◆ **Records from a data source**:
—————
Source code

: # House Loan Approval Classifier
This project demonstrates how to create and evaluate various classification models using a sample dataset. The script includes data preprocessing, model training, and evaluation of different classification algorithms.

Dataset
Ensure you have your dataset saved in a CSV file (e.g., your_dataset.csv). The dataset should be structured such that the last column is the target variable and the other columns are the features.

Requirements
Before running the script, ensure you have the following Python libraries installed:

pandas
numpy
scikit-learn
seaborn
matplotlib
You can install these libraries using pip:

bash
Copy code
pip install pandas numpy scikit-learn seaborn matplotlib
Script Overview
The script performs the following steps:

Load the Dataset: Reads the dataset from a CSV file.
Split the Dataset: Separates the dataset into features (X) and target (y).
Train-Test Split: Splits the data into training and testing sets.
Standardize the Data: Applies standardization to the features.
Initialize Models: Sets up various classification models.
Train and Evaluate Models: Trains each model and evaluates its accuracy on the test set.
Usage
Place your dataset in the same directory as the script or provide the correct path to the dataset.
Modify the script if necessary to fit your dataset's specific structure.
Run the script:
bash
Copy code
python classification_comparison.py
—————
◆ **WORK TO COMPLETE**: Which lines above hold the string "have"? Show each of them.

◆ **SOLUTION FOR THIS PROBLEM**:
Ensure you have your dataset saved in a CSV file (e.g., your_dataset.csv). The dataset should be structured such that the last column is the target variable and the other columns are the features.
Before running the script, ensure you have the following Python libraries installed:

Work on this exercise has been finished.